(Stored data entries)
::::

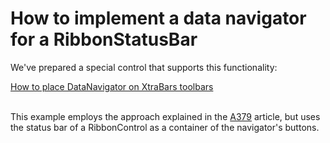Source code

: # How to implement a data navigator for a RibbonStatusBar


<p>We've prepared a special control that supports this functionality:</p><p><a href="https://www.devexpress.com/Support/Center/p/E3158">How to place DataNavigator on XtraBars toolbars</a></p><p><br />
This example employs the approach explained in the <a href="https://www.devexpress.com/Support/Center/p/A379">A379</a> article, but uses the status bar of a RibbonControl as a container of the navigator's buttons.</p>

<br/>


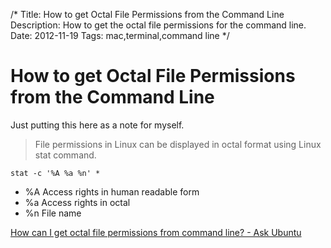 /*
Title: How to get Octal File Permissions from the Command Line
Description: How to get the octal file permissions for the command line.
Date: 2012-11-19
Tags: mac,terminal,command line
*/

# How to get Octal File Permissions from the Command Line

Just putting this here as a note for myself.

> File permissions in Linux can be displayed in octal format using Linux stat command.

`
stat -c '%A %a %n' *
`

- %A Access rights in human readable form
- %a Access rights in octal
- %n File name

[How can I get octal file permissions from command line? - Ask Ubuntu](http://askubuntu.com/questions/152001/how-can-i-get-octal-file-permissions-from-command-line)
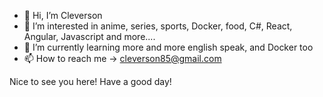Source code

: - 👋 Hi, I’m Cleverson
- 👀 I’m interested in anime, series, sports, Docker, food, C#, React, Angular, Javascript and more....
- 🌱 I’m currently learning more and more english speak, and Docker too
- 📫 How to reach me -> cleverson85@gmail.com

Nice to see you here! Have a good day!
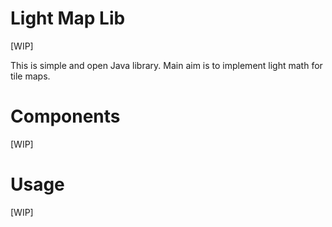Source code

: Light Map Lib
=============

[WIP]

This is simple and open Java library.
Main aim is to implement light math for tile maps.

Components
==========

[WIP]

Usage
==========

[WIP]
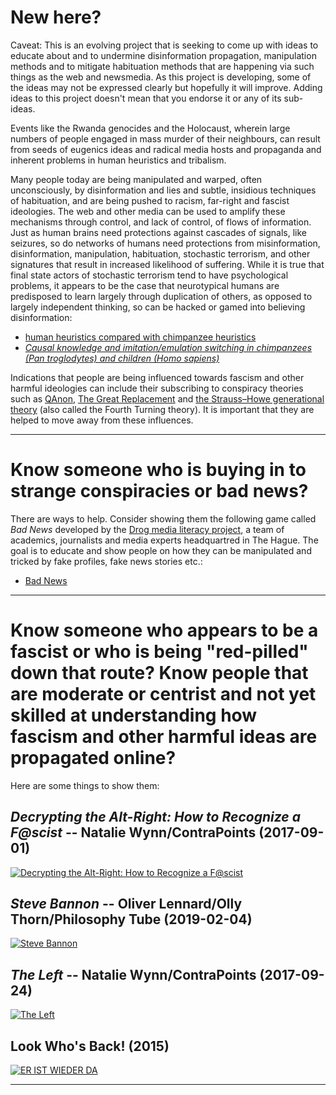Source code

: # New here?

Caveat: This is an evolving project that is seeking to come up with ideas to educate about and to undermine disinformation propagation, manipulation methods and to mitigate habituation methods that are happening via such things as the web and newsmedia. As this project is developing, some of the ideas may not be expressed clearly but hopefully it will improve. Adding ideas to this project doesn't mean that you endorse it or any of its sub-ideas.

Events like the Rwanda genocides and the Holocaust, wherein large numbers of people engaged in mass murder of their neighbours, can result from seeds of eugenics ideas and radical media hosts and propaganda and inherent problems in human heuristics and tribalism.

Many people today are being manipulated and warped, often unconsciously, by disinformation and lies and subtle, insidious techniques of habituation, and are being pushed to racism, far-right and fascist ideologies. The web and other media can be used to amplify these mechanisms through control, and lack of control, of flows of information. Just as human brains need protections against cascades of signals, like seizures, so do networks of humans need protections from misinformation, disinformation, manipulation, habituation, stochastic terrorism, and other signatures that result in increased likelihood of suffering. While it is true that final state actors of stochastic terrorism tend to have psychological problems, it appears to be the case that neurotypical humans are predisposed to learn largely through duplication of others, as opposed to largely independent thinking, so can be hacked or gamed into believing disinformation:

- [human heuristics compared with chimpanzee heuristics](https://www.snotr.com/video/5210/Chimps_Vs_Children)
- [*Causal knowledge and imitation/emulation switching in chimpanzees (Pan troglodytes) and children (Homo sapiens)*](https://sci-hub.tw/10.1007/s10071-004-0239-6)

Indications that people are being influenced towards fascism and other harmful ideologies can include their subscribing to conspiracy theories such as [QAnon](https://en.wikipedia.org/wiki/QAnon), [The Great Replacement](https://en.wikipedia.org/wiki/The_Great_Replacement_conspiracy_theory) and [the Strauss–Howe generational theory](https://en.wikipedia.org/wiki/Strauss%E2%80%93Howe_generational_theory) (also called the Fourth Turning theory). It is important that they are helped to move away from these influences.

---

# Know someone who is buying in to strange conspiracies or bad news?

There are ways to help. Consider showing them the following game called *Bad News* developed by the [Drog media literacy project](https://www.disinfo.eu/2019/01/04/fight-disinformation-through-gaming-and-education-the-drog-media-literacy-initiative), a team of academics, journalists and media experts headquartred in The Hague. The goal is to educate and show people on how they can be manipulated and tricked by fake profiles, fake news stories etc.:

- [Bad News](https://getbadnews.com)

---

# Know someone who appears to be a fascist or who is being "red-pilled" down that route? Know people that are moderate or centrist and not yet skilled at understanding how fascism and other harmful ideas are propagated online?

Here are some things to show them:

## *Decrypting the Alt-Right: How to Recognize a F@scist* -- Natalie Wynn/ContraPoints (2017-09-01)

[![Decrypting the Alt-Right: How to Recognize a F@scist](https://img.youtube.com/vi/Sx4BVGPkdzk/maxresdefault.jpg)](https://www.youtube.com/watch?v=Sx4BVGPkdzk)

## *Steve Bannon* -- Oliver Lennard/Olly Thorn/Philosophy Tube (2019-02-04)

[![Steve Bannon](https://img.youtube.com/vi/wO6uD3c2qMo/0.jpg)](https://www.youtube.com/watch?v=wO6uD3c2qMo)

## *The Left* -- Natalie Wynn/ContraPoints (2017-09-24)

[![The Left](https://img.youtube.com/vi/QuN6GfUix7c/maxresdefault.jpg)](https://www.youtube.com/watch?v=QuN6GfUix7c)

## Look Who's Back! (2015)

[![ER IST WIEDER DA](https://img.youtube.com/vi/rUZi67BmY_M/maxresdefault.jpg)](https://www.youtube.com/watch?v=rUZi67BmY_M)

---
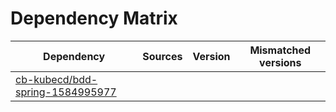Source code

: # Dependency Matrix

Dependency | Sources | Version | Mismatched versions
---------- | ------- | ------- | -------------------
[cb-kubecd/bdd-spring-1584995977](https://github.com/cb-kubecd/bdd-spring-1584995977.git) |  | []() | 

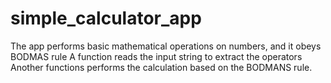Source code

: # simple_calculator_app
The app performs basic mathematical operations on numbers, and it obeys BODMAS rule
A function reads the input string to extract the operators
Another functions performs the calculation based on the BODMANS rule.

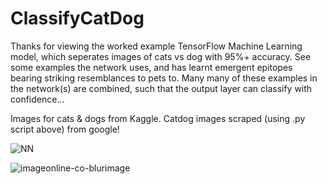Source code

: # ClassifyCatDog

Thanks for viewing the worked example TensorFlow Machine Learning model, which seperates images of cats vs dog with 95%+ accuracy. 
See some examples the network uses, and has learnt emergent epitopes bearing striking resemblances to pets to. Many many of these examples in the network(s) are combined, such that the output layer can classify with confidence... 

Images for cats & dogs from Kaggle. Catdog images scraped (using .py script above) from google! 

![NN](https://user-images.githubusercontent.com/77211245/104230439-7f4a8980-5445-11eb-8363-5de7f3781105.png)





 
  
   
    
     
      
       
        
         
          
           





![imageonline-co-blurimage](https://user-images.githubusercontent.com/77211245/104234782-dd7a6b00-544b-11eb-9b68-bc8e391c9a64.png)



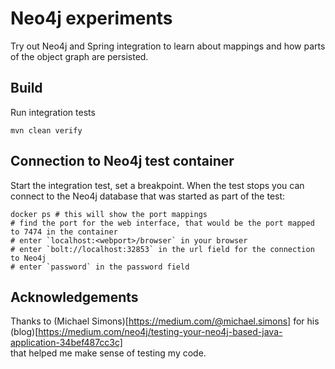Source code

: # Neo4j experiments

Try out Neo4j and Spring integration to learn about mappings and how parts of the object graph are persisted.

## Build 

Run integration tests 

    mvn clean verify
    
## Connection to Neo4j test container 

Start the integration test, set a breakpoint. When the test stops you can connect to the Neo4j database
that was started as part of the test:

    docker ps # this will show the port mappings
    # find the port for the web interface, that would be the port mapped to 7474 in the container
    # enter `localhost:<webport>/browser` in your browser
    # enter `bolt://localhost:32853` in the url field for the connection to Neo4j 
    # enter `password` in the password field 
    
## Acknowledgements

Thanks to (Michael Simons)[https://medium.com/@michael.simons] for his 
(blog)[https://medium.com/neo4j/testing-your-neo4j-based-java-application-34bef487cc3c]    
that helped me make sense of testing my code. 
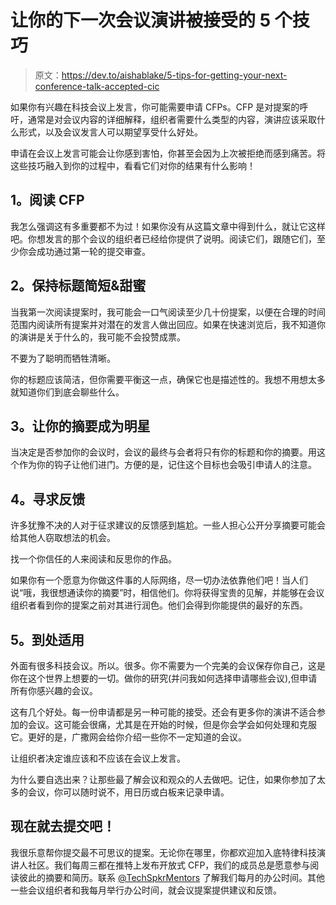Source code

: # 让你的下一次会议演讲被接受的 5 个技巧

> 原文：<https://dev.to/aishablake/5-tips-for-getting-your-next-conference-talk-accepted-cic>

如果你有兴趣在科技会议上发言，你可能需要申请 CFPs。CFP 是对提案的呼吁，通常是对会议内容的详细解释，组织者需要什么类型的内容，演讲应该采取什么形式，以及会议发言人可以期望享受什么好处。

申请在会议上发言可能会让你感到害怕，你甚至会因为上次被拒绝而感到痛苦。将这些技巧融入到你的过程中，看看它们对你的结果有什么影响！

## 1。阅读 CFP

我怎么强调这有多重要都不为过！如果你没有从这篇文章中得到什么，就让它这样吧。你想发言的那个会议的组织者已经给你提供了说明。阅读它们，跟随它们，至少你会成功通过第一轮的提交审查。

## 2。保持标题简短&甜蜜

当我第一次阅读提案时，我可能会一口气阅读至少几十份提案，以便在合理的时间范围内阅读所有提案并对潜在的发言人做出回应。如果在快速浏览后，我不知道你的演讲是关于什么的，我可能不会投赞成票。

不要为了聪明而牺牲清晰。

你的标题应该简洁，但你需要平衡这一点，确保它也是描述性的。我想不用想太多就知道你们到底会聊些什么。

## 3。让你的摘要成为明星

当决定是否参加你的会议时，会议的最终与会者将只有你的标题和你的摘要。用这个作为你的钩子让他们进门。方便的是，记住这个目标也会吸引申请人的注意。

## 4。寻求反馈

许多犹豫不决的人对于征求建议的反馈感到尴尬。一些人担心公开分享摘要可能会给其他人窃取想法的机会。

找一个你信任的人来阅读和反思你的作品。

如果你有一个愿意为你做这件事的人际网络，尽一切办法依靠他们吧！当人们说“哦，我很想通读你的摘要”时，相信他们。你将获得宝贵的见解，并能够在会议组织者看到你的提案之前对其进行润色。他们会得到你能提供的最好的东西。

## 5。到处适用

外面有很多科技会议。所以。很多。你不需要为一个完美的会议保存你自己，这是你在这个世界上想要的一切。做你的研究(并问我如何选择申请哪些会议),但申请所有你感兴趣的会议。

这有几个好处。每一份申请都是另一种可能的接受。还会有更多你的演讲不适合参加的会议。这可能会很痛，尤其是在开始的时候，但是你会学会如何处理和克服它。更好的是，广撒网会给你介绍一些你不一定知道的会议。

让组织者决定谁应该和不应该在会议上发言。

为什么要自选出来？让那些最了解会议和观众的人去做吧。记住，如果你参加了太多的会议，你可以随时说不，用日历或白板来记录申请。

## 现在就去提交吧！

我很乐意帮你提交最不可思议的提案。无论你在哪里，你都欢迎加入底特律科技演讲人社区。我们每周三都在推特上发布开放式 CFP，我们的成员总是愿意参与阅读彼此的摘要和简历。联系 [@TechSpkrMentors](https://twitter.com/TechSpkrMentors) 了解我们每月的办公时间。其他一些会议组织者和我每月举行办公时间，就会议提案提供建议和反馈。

::::

What to do | Reply with one number, the count of lines in the entries that hold the string "from".

Solution | 7